Collect from the data below each line with "Jobab".

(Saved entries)

╔══

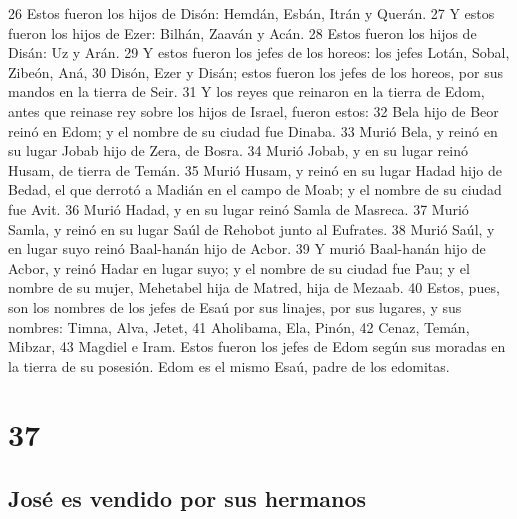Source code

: 26 Estos fueron los hijos de Disón: Hemdán, Esbán, Itrán y Querán.
27 Y estos fueron los hijos de Ezer: Bilhán, Zaaván y Acán.
28 Estos fueron los hijos de Disán: Uz y Arán.
29 Y estos fueron los jefes de los horeos: los jefes Lotán, Sobal, Zibeón, Aná,
30 Disón, Ezer y Disán; estos fueron los jefes de los horeos, por sus mandos en la tierra de Seir.
31 Y los reyes que reinaron en la tierra de Edom, antes que reinase rey sobre los hijos de Israel, fueron estos:
32 Bela hijo de Beor reinó en Edom; y el nombre de su ciudad fue Dinaba.
33 Murió Bela, y reinó en su lugar Jobab hijo de Zera, de Bosra.
34 Murió Jobab, y en su lugar reinó Husam, de tierra de Temán.
35 Murió Husam, y reinó en su lugar Hadad hijo de Bedad, el que derrotó a Madián en el campo de Moab; y el nombre de su ciudad fue Avit.
36 Murió Hadad, y en su lugar reinó Samla de Masreca.
37 Murió Samla, y reinó en su lugar Saúl de Rehobot junto al Eufrates.
38 Murió Saúl, y en lugar suyo reinó Baal-hanán hijo de Acbor.
39 Y murió Baal-hanán hijo de Acbor, y reinó Hadar en lugar suyo; y el nombre de su ciudad fue Pau; y el nombre de su mujer, Mehetabel hija de Matred, hija de Mezaab.
40 Estos, pues, son los nombres de los jefes de Esaú por sus linajes, por sus lugares, y sus nombres: Timna, Alva, Jetet,
41 Aholibama, Ela, Pinón,
42 Cenaz, Temán, Mibzar,
43 Magdiel e Iram. Estos fueron los jefes de Edom según sus moradas en la tierra de su posesión. Edom es el mismo Esaú, padre de los edomitas.

\chapter{37}

\section*{José es vendido por sus hermanos}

╚══

• Result of this task:
33 Murió Bela, y reinó en su lugar Jobab hijo de Zera, de Bosra.
34 Murió Jobab, y en su lugar reinó Husam, de tierra de Temán.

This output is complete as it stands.